A coordenadora do CRAS Itinerante Gislaine Melise Aguerra da Conceição, falou que é de grande importância receber o evento de contação de histórias do Festival na instituição. “Para nós é uma grande satisfação mostrar para as nossas crianças a questão cultural, principalmente, e que elas possam conhecer mais sobre outros países, a gente proporcionar que as crianças tenham contato com as informações referentes aos países da América do Sul. A gente sabe que as histórias são contadas de gerações para gerações, principalmente a gente entender um pouquinho, já que somos uma cidade fronteiriça, você conhecer um pouco dos países fronteiriços, porque faz parte da história, da realidade de nossas crianças”.
A contadora de histórias Jusley fala que já participou do Festival América do Sul Pantanal em 2018, que foi sua primeira participação no Festival. “Eu achei fantástico na época porque é um evento que eu venho acompanhando desde a adolescência. Mas agora está sendo diferente, depois da pandemia a gente fica pensando: quais serão os momentos, como vai ser esse encontro novamente com as crianças. Nós já vínhamos acompanhando um público que tinha desenvolvido o hábito da leitura, da escuta, e agora depois da pandemia essa formação do público está começando como se fosse do zero. As crianças, a gente começa a contar a história de novo para eles e a gente percebe que esse hábito da escuta foi se perdendo, e a gente está resgatando de novo”.

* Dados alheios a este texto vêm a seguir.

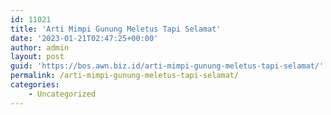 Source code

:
 ```yaml
---
id: 11021
title: 'Arti Mimpi Gunung Meletus Tapi Selamat'
date: '2023-01-21T02:47:25+00:00'
author: admin
layout: post
guid: 'https://bos.awn.biz.id/arti-mimpi-gunung-meletus-tapi-selamat/'
permalink: /arti-mimpi-gunung-meletus-tapi-selamat/
categories:
    - Uncategorized
---
```


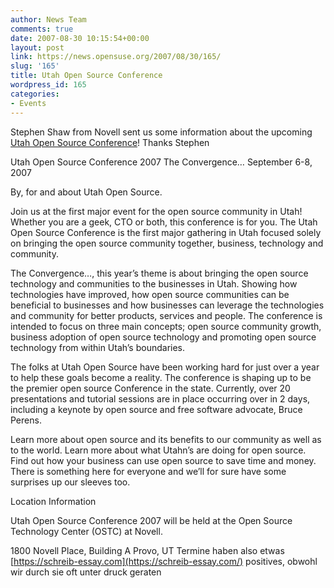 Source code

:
 ```yaml
---
author: News Team
comments: true
date: 2007-08-30 10:15:54+00:00
layout: post
link: https://news.opensuse.org/2007/08/30/165/
slug: '165'
title: Utah Open Source Conference
wordpress_id: 165
categories:
- Events
---
```


Stephen Shaw from Novell sent us some information about the upcoming [Utah Open Source Conference](http://www.utosc.org/)!  Thanks Stephen

<!-- more -->

Utah Open Source Conference 2007
The Convergence…
September 6-8, 2007

By, for and about Utah Open Source.

Join us at the first major event for the open source community in Utah! Whether you are a geek, CTO or both, this conference is for you. The Utah Open Source Conference is the first major gathering in Utah focused solely on bringing the open source community together, business, technology and community.

The Convergence…, this year’s theme is about bringing the open source technology and communities to the businesses in Utah. Showing how technologies have improved, how open source communities can be beneficial to businesses and how businesses can leverage the technologies and community for better products, services and people. The conference is intended to focus on three main concepts; open source community growth, business adoption of open source technology and promoting open source technology from within Utah’s boundaries.

The folks at Utah Open Source have been working hard for just over a year to help these goals become a reality. The conference is shaping up to be the premier open source Conference in the state. Currently, over 20 presentations and tutorial sessions are in place occurring over in 2 days, including a keynote by open source and free software advocate, Bruce Perens.

Learn more about open source and its benefits to our community as well as to the world. Learn more about what Utahn’s are doing for open source. Find out how your business can use open source to save time and money. There is something here for everyone and we’ll for sure have some surprises up our sleeves too.

Location Information

Utah Open Source Conference 2007 will be held at the Open Source Technology Center (OSTC) at Novell.

1800 Novell Place, Building A Provo, UT Termine haben also etwas [https://schreib-essay.com](https://schreib-essay.com/) positives, obwohl wir durch sie oft unter druck geraten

“Mas outra coisa que eu percebo é que a gente não tinha mais direito ao contato: o uso da máscara, o afastamento, a gente ficou contando, durante a pandemia, as histórias todas para o vídeo, então ter o retorno dos olhinhos deles, ver a reação, é muito importante. E este é um evento grande. Diferente dos eventos de contação de histórias que às vezes a gente consegue reunir um grupo pequeno, no Festival América do Sul a gente consegue reunir um grande número de crianças aí vê várias reações acontecendo ao mesmo tempo. Para mim, é como aquele retorno que, pro contador de histórias, o maior retorno é ver na carinha delas, nos olhinhos delas que está acontecendo alguma coisa dentro da mente delas. Eu vejo que a narrativa invisível do que está acontecendo está sendo desenvolvida ali”, explica a pedagoga.
Para ela, foi uma oportunidade muito legal de trabalhar com este tema dentro do Festival América do Sul Pantanal: “a gente traz mitos de outras regiões e a gente se reconhece enquanto sul-americano. A história lá do Peru eles se lembraram, eles vão se lembrar do minhocão aqui de Corumbá, que é do Brasil, eles vão ter ouvido sobre o boi tatá, da Amazônia, que também são cobras grandes. Então a gente vai ouvir a história do outro e saber que em toda América do Sul essa história se repete, a historia do tunch, curupira eles falaram, saci, são seres que assobiam e chamam a gente. Então eles estavam se reconhecendo nos seus próprios mitos, com mitos que são reproduzidos por toda a nossa América do Sul. Eu queria que as crianças fossem para casa com essa vontade de viajar, de conhecer toda a América do Sul, de conhecer as histórias que estão aí, de produzirem suas próprias histórias e voltar para contar para todo mundo o que eles viveram”.